The Red Shoes is still a recommended upper mid-tier K-Horror, but it robs itself of greatest by not maintaining its opening pace and allowing a convoluted plot to offer too much distraction.
Kim Yong-gyun was inspired by Hans Christian Andersen’s 1845 fairy tale of same name, a common theme of K-Horrors using such source material, with other films including Cinderella (2006), Hansel and Gretel (2007), and The Piper (2015).
The Red Shoes is a film which bursts out of the blocks with an opening scene where it bears its horror chops in some style. A schoolgirl finds a pair of bright pink (!) shoes at the edge of a train platform late at night. She puts these fancy clogs on her feet, but is soon confronted by another schoolgirl who quite fancies them herself.
This girl manages to wrestle the shoes from the initial finder and swaggers off in victory. However, on the train concourse there is an ominous swooshing sound that sees the girl detached from the shoes... at her ankles. She tries to push herself away by the stumps, her screams bellowing through the station.

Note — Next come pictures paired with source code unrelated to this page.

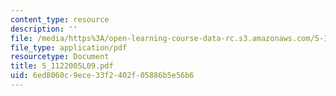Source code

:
```yaml
---
content_type: resource
description: ''
file: /media/https%3A/open-learning-course-data-rc.s3.amazonaws.com/5-112-principles-of-chemical-science-fall-2005/6ed8060c9ece33f2402f05886b5e56b6_5_1122005L09.pdf
file_type: application/pdf
resourcetype: Document
title: 5_1122005L09.pdf
uid: 6ed8060c-9ece-33f2-402f-05886b5e56b6
---
```

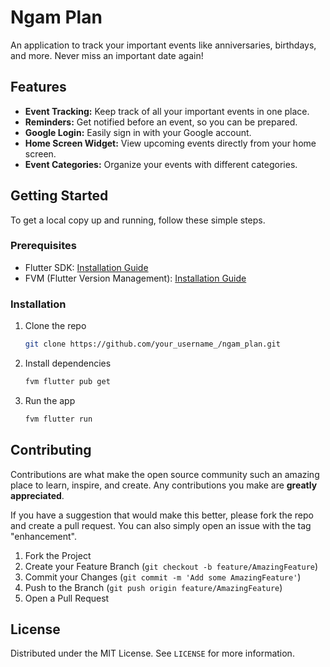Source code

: # Ngam Plan

An application to track your important events like anniversaries, birthdays, and more. Never miss an important date again!

## Features

-   **Event Tracking:** Keep track of all your important events in one place.
-   **Reminders:** Get notified before an event, so you can be prepared.
-   **Google Login:** Easily sign in with your Google account.
-   **Home Screen Widget:** View upcoming events directly from your home screen.
-   **Event Categories:** Organize your events with different categories.

## Getting Started

To get a local copy up and running, follow these simple steps.

### Prerequisites

-   Flutter SDK: [Installation Guide](https://flutter.dev/docs/get-started/install)
-   FVM (Flutter Version Management): [Installation Guide](https://fvm.app/docs/getting_started/installation)

### Installation

1.  Clone the repo
    ```sh
    git clone https://github.com/your_username_/ngam_plan.git
    ```
2.  Install dependencies
    ```sh
    fvm flutter pub get
    ```
3.  Run the app
    ```sh
    fvm flutter run
    ```

## Contributing

Contributions are what make the open source community such an amazing place to learn, inspire, and create. Any contributions you make are **greatly appreciated**.

If you have a suggestion that would make this better, please fork the repo and create a pull request. You can also simply open an issue with the tag "enhancement".

1.  Fork the Project
2.  Create your Feature Branch (`git checkout -b feature/AmazingFeature`)
3.  Commit your Changes (`git commit -m 'Add some AmazingFeature'`)
4.  Push to the Branch (`git push origin feature/AmazingFeature`)
5.  Open a Pull Request

## License

Distributed under the MIT License. See `LICENSE` for more information.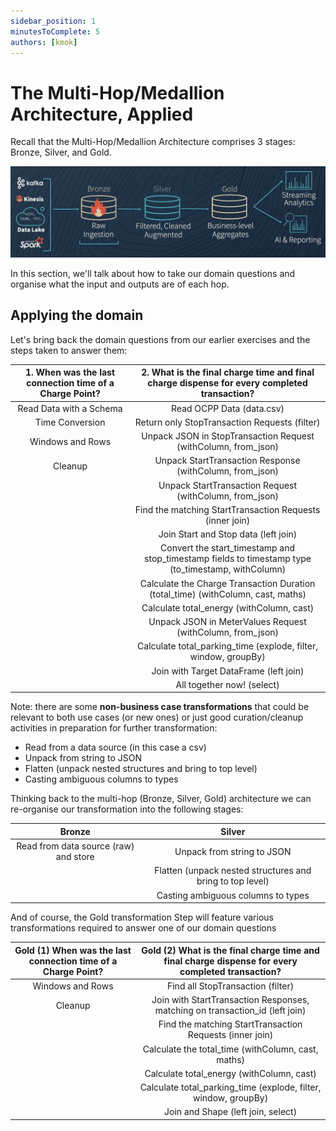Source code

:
 ```yaml
---
sidebar_position: 1
minutesToComplete: 5
authors: [kmok]
---
```

# The Multi-Hop/Medallion Architecture, Applied
Recall that the Multi-Hop/Medallion Architecture comprises 3 stages: Bronze, Silver, and Gold.

![bronze-silver-gold.png](./assets/bronze-silver-gold.png)

In this section, we'll talk about how to take our domain questions and organise what the input and outputs are of each hop.

## Applying the domain
Let's bring back the domain questions from our earlier exercises and the steps taken to answer them:

| **1. When was the last connection time of a Charge Point?** | **2. What is the final charge time and final charge dispense for every completed transaction?** |
| :---: | :---: |
| Read Data with a Schema | Read OCPP Data (data.csv) |
| Time Conversion | Return only StopTransaction Requests (filter)|
| Windows and Rows | Unpack JSON in StopTransaction Request (withColumn, from_json) |
| Cleanup | Unpack StartTransaction Response (withColumn, from_json) |
|  | Unpack StartTransaction Request (withColumn, from_json) |
| | Find the matching StartTransaction Requests (inner join) | 
| | Join Start and Stop data (left join) |
| | Convert the start_timestamp and stop_timestamp fields to timestamp type (to_timestamp, withColumn) |
| | Calculate the Charge Transaction Duration (total_time) (withColumn, cast, maths) |
| | Calculate total_energy (withColumn, cast) |
| | Unpack JSON in MeterValues Request (withColumn, from_json) |
| | Calculate total_parking_time (explode, filter, window, groupBy) |
| | Join with Target DataFrame (left join) |
| | All together now! (select) |

Note: there are some **non-business case transformations**  that could be relevant to both use cases (or new ones) or just good curation/cleanup activities in preparation for further transformation:
* Read from a data source (in this case a csv)
* Unpack from string to JSON
* Flatten (unpack nested structures and bring to top level)
* Casting ambiguous columns to types

Thinking back to the multi-hop (Bronze, Silver, Gold) architecture we can re-organise our transformation into the following stages:

| Bronze | Silver |
| :---: | :---: |
| Read from data source (raw) and store | Unpack from string to JSON |
| | Flatten (unpack nested structures and bring to top level) |
| | Casting ambiguous columns to types |

And of course, the Gold transformation Step will feature various transformations required to answer one of our domain questions

| **Gold (1) When was the last connection time of a Charge Point?** | **Gold (2) What is the final charge time and final charge dispense for every completed transaction?** |
| :---: | :---: |
| Windows and Rows | Find all StopTransaction (filter) |
| Cleanup | Join with StartTransaction Responses, matching on transaction_id (left join) |
| | Find the matching StartTransaction Requests (inner join) |
| | Calculate the total_time (withColumn, cast, maths) |
| | Calculate total_energy (withColumn, cast) |
| | Calculate total_parking_time (explode, filter, window, groupBy) |
| | Join and Shape (left join, select) | 
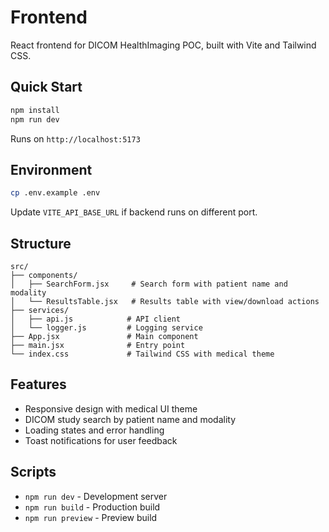 # Frontend

React frontend for DICOM HealthImaging POC, built with Vite and Tailwind CSS.

## Quick Start

```bash
npm install
npm run dev
```

Runs on `http://localhost:5173`

## Environment

```bash
cp .env.example .env
```

Update `VITE_API_BASE_URL` if backend runs on different port.

## Structure

```
src/
├── components/
│   ├── SearchForm.jsx     # Search form with patient name and modality
│   └── ResultsTable.jsx   # Results table with view/download actions
├── services/
│   ├── api.js            # API client
│   └── logger.js         # Logging service
├── App.jsx               # Main component
├── main.jsx              # Entry point
└── index.css             # Tailwind CSS with medical theme
```

## Features

- Responsive design with medical UI theme
- DICOM study search by patient name and modality
- Loading states and error handling
- Toast notifications for user feedback

## Scripts

- `npm run dev` - Development server
- `npm run build` - Production build
- `npm run preview` - Preview build
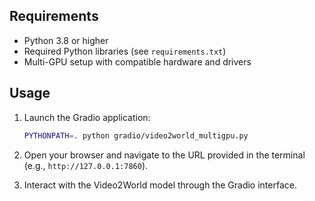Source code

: ## Requirements

- Python 3.8 or higher
- Required Python libraries (see `requirements.txt`)
- Multi-GPU setup with compatible hardware and drivers

## Usage

1. Launch the Gradio application:
    ```bash
    PYTHONPATH=. python gradio/video2world_multigpu.py
    ```

2. Open your browser and navigate to the URL provided in the terminal (e.g., `http://127.0.0.1:7860`).

3. Interact with the Video2World model through the Gradio interface.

We then meet Sun-jae (Kim Hye-soo), who leaves her cheating husband and takes their daughter Tae-su to a new apartment.
She then finds a pair of bright pink shoes on the subway and takes them home. However, her best friend Kim Mi-hee (Go Soo-hee) takes the shoes and does not make it far before falling victim to the shoe’s curse. The shoes return to Sun-jae and she decides to rid herself of them. Something which proves trickier than it sounds.
There is plenty to like about The Red Shoes, chiefly some striking cinematography which stylishly handles the horror and makes the most of the film’s dark apartments and desolate train stations.
That cursed item idea is revisited so often because it does provide plenty of mystery to anchor a horror film.
Where the film stumbles is that not quite enough of the scares or gore seems to be consistently effective, certainly not as potent as that opening scene.
The labyrinthine plot attempts to do much, darting and dashing in various direction and then builds towards a pay-off that does not quite fill your pockets.
All K-Horror fans should have The Red Shoes on their watchlist and as part of a wider viewing experience of Korean horrors it must be respected despite its various narrative wobbles.